2.2. Experimental Procedure

The commercial SLM 125 printer, manufactured by RENISHAW® (Wotton-under-Edge, England), was used to print the alumina parts and validate the numerical model. This printer is equipped with a fiber laser source, a wavelength of 1070 nm, a maximum laser power of 200 W, and a spot size of 70 µm. The process parameters used to produce the alumina samples, i.e., a cube shape with a side length of 10 mm, were as follows: a layer thickness of 100 μm, a laser spot size of 70 μm, a hatching distance of 50 μm, and the zigzag scanning strategy. Alpha-alumina powder with a purity of 99.7%, supplied by Alteo, was used as the feedstock. Due to the low absorptivity of alumina to fiber lasers, the alumina powder was mixed with 0.1 vol% colloidal graphite to increase the absorptivity. A previous study described the mixing process in detail [36]. In Figure 6, the SEM images of spray-dried alumina powder with a d50 size of 39.8 µm are presented.

3. Results and Discussion

3.1. Numerical Model Validation

A numerical model was used to calculate and determine the laser power and scanning speed that could achieve full melting of the alumina layer thickness and give a melting temperature below the evaporation point of alumina. The alumina samples were printed and used for the model validation. Based on our previous study [29], it was recommended to use a low scanning speed with alumina to minimize the laser beam inertia effect on the powder particles. Therefore, a scanning speed of 200 mm/s was considered. Table 5 summarizes the results obtained from the numerical model. It was found that using a laser power ranging from 95 to 105 W satisfied the abovementioned conditions.
Additionally, the width of the melting path ranged from 65 µm to 75 µm for the calculated laser powers. Therefore, a hatching distance of 50 µm was used to connect the adjacent paths. Different alumina samples were printed successfully using the process parameters obtained from the numerical model (Figure 7). Additionally, these successfully printed samples confirmed the validation of the developed numerical model and proved the developed model’s ability to correctly estimate the appropriate values of the process parameters.
Measurements based on Archimedes’ principle were made to evaluate the relative density of the printed samples, and the results are provided in Figure 8. The prominent results were examined; a relative density of 68% was obtained when a 95 W laser power was used, while it was possible to measure up to 75% of the relative density when the laser power was increased to 105 W. The resulting relative density can be considered a low relative density. The main reason for this is thought to be the relatively thick layer thickness. The layer thickness used was 100 µm, and we could not decrease it due to the used printer’s equipment capabilities. Using a low layer thickness and a compaction system for the powder layer are suggestions to increase the relative density.
The numerical model was validated, at the micro-scale level, by comparing the melting path width experimentally and numerically. SEM images were used to measure the melt path width experimentally, which was 142.9 µm, as shown in Figure 9a; a melt path width of 128 µm for the two adjacent paths was obtained from the numerical model (Figure 9b). It can be concluded that the two measurements were very close, with a calculation error of 8%, which confirms the validation of the developed numerical model.
Since the developed numerical model was used for the residual stress calculation, it was crucial to ensure that the obtained temperature distribution from the model was correct and validated. Therefore, the temperature distribution obtained from the developed numerical model was compared with the available experimental data [50,57]. The laser spot temperature contour data were captured using a thermal camera (TVS-2300ST, Avio Nippon Avionics Co., Ltd., Kanagawa, Japan). It was found that the laser spot temperature contour captured by the thermal camera [50,57] and the laser spot temperature contour obtained from the numerical model at the same conditions (Figure 9c) showed good agreement with a maximum error of 1.24% between the two contour temperatures.

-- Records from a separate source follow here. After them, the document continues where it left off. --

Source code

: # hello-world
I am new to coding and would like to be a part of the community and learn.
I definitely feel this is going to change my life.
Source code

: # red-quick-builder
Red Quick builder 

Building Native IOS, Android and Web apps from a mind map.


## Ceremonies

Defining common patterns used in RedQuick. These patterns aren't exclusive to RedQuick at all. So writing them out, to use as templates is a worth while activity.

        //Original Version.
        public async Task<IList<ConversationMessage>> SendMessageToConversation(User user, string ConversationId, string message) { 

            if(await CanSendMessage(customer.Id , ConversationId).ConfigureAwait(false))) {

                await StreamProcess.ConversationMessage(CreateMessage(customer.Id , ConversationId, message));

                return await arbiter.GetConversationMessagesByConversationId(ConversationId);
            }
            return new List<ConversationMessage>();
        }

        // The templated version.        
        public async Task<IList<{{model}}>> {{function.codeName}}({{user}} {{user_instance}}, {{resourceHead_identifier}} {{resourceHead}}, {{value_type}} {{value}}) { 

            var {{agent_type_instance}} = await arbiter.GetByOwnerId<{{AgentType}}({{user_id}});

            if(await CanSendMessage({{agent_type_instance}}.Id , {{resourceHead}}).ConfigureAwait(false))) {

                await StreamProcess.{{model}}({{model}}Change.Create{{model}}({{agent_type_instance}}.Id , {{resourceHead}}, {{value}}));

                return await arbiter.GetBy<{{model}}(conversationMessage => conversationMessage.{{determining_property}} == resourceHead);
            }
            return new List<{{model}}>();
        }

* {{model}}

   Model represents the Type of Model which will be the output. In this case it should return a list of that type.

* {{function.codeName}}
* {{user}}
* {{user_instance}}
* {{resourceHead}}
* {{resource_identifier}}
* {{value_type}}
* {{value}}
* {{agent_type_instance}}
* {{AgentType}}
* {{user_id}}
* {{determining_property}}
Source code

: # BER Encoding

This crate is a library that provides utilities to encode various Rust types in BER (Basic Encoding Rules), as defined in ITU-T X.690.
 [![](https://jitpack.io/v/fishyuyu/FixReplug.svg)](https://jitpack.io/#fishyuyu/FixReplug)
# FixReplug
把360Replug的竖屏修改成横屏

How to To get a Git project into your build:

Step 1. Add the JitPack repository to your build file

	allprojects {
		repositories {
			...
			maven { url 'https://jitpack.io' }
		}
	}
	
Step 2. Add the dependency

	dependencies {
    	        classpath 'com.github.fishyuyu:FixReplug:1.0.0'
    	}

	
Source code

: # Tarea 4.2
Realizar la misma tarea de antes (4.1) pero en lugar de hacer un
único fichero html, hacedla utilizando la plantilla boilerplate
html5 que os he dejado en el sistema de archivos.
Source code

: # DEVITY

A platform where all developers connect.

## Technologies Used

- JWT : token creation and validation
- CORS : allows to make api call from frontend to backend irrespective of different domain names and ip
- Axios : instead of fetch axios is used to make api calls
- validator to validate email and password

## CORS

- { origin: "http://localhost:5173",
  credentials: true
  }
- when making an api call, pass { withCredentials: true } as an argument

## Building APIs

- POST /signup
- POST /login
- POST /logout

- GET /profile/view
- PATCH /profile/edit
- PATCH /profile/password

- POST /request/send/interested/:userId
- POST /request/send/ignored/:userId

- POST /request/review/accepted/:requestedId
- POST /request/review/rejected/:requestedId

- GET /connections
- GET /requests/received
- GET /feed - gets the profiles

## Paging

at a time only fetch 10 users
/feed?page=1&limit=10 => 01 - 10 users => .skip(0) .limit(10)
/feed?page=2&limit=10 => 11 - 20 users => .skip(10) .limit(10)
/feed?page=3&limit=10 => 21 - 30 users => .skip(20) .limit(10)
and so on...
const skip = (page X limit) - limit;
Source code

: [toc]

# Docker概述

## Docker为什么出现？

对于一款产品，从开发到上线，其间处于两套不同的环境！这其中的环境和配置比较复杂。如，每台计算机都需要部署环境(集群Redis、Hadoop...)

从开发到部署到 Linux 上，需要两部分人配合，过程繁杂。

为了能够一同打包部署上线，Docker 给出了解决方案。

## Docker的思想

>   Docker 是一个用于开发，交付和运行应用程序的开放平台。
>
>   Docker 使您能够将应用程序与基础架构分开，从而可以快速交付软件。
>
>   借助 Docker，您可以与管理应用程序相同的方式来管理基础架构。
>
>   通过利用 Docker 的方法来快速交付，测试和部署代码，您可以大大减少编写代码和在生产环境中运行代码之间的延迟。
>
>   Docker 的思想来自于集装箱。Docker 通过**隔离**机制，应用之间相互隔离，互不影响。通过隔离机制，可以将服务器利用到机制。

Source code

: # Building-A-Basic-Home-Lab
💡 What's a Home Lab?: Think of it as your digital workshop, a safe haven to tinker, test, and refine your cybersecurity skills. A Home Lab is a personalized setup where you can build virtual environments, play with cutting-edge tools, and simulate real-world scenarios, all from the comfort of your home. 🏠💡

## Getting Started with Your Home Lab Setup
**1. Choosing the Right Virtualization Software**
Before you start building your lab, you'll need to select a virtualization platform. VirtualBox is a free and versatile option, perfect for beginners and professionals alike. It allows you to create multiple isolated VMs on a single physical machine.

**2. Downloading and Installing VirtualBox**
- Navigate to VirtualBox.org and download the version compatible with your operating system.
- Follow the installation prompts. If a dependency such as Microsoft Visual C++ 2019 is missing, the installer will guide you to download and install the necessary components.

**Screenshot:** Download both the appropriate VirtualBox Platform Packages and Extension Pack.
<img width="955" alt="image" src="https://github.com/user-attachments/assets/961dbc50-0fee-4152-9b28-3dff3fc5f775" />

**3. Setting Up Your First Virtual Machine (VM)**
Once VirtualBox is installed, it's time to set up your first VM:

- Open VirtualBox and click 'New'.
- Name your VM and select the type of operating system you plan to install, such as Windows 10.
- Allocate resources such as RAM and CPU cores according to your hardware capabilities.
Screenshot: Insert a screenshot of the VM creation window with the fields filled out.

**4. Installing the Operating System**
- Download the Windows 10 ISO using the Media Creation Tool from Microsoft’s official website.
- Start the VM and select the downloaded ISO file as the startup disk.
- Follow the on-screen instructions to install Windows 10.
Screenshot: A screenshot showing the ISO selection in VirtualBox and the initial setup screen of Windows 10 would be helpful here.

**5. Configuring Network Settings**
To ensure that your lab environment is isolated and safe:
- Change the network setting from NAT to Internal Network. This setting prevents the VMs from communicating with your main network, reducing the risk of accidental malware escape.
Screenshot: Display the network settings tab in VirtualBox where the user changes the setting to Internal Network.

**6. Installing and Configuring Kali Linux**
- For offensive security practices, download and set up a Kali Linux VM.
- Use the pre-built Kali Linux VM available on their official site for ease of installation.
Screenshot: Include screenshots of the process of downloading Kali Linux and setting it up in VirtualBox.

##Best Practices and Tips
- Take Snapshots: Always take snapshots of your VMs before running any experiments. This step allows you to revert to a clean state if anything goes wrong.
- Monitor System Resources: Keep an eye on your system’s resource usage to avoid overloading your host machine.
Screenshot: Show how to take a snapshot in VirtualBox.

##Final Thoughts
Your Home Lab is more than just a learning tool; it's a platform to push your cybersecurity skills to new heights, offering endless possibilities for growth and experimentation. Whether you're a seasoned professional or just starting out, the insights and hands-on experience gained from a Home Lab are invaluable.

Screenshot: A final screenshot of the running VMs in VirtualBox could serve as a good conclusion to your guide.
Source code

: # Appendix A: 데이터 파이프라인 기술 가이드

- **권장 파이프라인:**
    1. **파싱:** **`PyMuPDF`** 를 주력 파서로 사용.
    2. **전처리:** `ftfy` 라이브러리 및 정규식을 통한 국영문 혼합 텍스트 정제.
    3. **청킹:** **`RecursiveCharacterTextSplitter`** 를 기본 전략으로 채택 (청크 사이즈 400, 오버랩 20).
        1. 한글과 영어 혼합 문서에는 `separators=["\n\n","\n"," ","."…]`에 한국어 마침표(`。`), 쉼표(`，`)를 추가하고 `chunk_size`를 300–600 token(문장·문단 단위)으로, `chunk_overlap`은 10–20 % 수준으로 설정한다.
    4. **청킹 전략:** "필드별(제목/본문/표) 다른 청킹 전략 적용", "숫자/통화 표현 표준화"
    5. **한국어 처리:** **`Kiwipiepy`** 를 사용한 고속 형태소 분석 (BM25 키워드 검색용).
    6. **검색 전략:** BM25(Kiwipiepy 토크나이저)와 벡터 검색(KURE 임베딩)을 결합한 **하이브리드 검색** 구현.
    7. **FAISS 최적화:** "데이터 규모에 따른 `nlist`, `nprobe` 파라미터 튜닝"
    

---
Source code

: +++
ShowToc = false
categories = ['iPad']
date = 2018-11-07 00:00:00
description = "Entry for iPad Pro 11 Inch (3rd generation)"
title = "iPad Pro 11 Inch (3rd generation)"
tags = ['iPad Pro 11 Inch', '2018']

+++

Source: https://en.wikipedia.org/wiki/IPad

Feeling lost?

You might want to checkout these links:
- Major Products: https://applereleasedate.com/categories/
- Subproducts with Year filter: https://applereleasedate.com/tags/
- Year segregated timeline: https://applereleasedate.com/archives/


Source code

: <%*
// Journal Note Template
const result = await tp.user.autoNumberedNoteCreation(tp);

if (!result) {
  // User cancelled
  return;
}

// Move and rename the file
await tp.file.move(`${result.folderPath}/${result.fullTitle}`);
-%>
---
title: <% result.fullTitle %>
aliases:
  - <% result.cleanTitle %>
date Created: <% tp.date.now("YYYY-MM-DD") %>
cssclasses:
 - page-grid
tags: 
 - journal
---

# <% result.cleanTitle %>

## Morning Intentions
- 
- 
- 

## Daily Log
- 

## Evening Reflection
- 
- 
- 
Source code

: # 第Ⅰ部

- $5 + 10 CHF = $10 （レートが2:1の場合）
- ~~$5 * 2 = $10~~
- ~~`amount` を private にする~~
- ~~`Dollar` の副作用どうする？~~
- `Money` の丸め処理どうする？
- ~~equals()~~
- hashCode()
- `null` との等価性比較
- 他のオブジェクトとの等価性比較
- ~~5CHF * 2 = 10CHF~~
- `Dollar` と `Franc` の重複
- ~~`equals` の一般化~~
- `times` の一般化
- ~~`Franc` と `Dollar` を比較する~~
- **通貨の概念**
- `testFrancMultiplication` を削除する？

3.2. Process Window for the PBSLP of Alumina Using the CO2 Laser

The developed model was used to determine the appropriate laser power values at each scanning speed based on the obtained temperature that should lie between the melting and boiling point of alumina. Figure 10 shows the temperature values at different powers with different scanning speeds using the CO2 laser. All the laser power values with scanning speeds that give a temperature value in the grey region can be used for the PBSLP of alumina. The values below this region cannot achieve melting, and the values above it can cause boiling of the material and evaporation. It can be observed that the laser power values are low, and the scanning speed values used with the CO2 laser are very high compared with the values used with fiber or Nd-YAG lasers as described in previous studies [36,42]. This can be attributed to the absorptivity of alumina for both the Nd-YAG laser and the CO2 laser, where the absorptivity of alumina to the Nd-YAG laser is very low, reaching 3%, while for the CO2 laser, the absorptivity is very high, reaching 96%. Therefore, using a CO2 laser can save laser power and increase the manufacturing rate of the PBSLP of alumina. Additionally, no powder preparation is needed to increase the powder absorptivity using a CO2 laser.
To confirm that the values of the laser power and scanning speed, which give temperature value within the grey region, could melt the layer thickness and produce connected scanning paths, the developed model was used to investigate different values, as can be seen in Table 6. The tested values gave connected scanning paths and could melt the whole layer thickness.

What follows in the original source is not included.